[Records contained in a dataset]
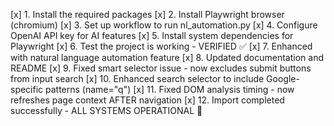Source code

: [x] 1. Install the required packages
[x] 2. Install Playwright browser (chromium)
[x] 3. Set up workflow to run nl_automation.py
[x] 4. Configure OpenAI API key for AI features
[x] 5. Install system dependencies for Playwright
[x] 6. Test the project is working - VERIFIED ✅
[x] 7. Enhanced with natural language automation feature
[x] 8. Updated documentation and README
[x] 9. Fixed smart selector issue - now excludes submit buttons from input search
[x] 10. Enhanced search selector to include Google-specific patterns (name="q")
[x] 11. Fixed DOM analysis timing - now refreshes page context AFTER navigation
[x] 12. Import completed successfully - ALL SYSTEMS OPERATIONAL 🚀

▶ Instructions to follow
Copy out each line of the entries that holds "Fixed".

▶ Finished exercise
[x] 9. Fixed smart selector issue - now excludes submit buttons from input search
[x] 11. Fixed DOM analysis timing - now refreshes page context AFTER navigation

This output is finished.